Join 20,000 others and follow Sean Hull’s scalability, startup & innovation content on twitter @hullsean.
Cloud computing is heralding us into a wonderful era where computing can be bought in small increments, like a utility. This changes the whole way we plan, manage budgets, and accelerates startups making them more agile.
But it’s not all wine & roses up there. I’ve heard a few refrains from clients over the years, and thought I’d share some of the most common.
1. Scaling is automatic
Rather recently I was working with a client on building some sophisticated reports. They needed to slice & dice customer data, over various time series, and summarize with invoices & tracking data. Unfortunately their dataset was large, in the half terabyte range.
Client: Can we just load all this data into the cloud?
Me: Yes we can do that. Build a system in Amazon public cloud, can support large datasets.
Client: I want it to scale easily. So we won’t have these slow reports. And as we add data, it’ll just manage it easily for us.
Me: Well it’s a little bit more complicated than that, unfortunately.
Unfortunately this is a rather familiar conversation that I have quite often. A lot of the press around cloud scalability, centers around auto-scaling, Amazon’s renowned & superb virtualization feature.
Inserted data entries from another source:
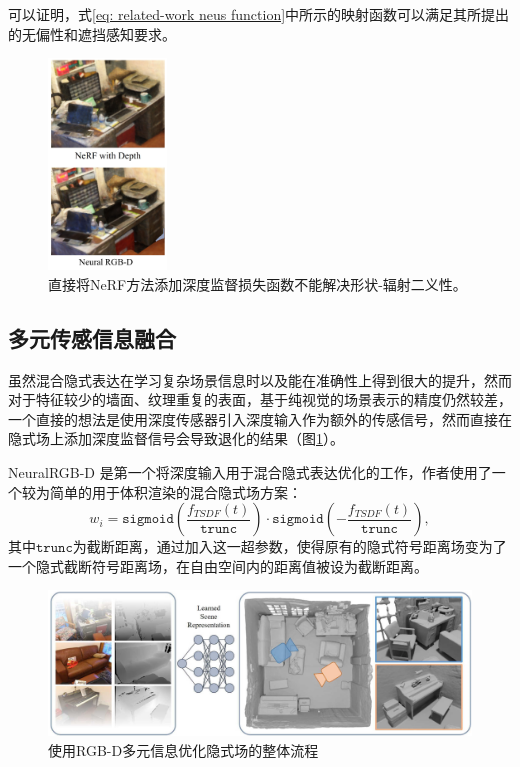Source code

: 可以证明，式\ref{eq: related-work neus function}中所示的映射函数可以满足其所提出的无偏性和遮挡感知要求。

\begin{figure}[ht]
    \centering
    \includegraphics[width=0.28\textwidth]{undergraduate-thesis/images/related-work/neural-rgbd comparison with NeRF.png}
    \caption{直接将NeRF方法添加深度监督损失函数不能解决形状-辐射二义性。}
    \label{fig:related-work neural-rgbd comparison with NeRF}
\end{figure}

\subsection{多元传感信息融合}
虽然混合隐式表达在学习复杂场景信息时以及能在准确性上得到很大的提升，然而对于特征较少的墙面、纹理重复的表面，基于纯视觉的场景表示的精度仍然较差，一个直接的想法是使用深度传感器\cite{zabatani_intel_2020}引入深度输入作为额外的传感信号，然而直接在隐式场上添加深度监督信号会导致退化的结果（图\ref{fig:related-work neural-rgbd comparison with NeRF}）。

NeuralRGB-D 是第一个将深度输入用于混合隐式表达优化的工作\cite{azinovic_neural_2022}，作者使用了一个较为简单的用于体积渲染的混合隐式场方案：
\begin{equation}
    w_i = \mathtt{sigmoid}\left(\frac{f_{TSDF}(t)}{\mathtt{trunc}}\right)\cdot\mathtt{sigmoid}\left(-\frac{f_{TSDF}(t)}{\mathtt{trunc}}\right),
\end{equation}
其中$\mathtt{trunc}$为截断距离，通过加入这一超参数，使得原有的隐式符号距离场变为了一个隐式截断符号距离场，在自由空间内的距离值被设为截断距离。

\begin{figure}[htbp]
    \centering
    \includegraphics[width=\textwidth]{undergraduate-thesis/images/related-work/neural-rgbd problem.png}
    \caption{使用RGB-D多元信息优化隐式场的整体流程}
    \label{fig:related-work neural-rgbd formulation}
\end{figure}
Yes it’s true you can roll out webservers to scale out this way, but that’s not the end of the story. Typically web applications have a lot of components, from caching servers, to search servers, and of course their backend datastore.
But can we scrap our relational database, such as MySQL and go with one that scales out of the box like Riak, Cassandra or Dynamodb?
Those NoSQL solutions are built to be distributed from the start, it’s true. And they lend themselves to that type of architecture. However, if you’ve built up a dataset in MySQL or Oracle, and more so an application around that, you’ll have to migrate data into the NoSQL solution. That process will take some time.
Like teaching a fish to fly, it make take some time. They do well in water, but evolution takes a bit longer.
Related: RDS or MySQL 10 use cases
2. Disaster recovery is free
In the traditional datacenter, when you want DR, you setup a parallel environment. Hopefully not in the same room, same city or same coast even. Preferrably you do so in a different region. What you can’t get around is dishing out cash for that second datacenter. You need the servers, just in case.
In the cloud, things are different. That’s why we’re here, right? In amazon you have regions already setup & available for plugin-n-play use. Setup your various components, servers, software & configure. Once you’ve verified you can failover to the parallel environment you can just turn off all those instances. Great, no big charges for all that iron that you’d pay for to keep the rooms warm in an old-school datacenter. Or do you?
As it turns out, since you don’t have this environment running all the time, you’ll want to test it more often, run fire drills to bring the servers back online. That’ll incur some costs in terms of manpower. You’ll also want to include in there some scripts to start those servers up, and/or some detailed documentation on how to do that. And don’t lose that documentation, either will you?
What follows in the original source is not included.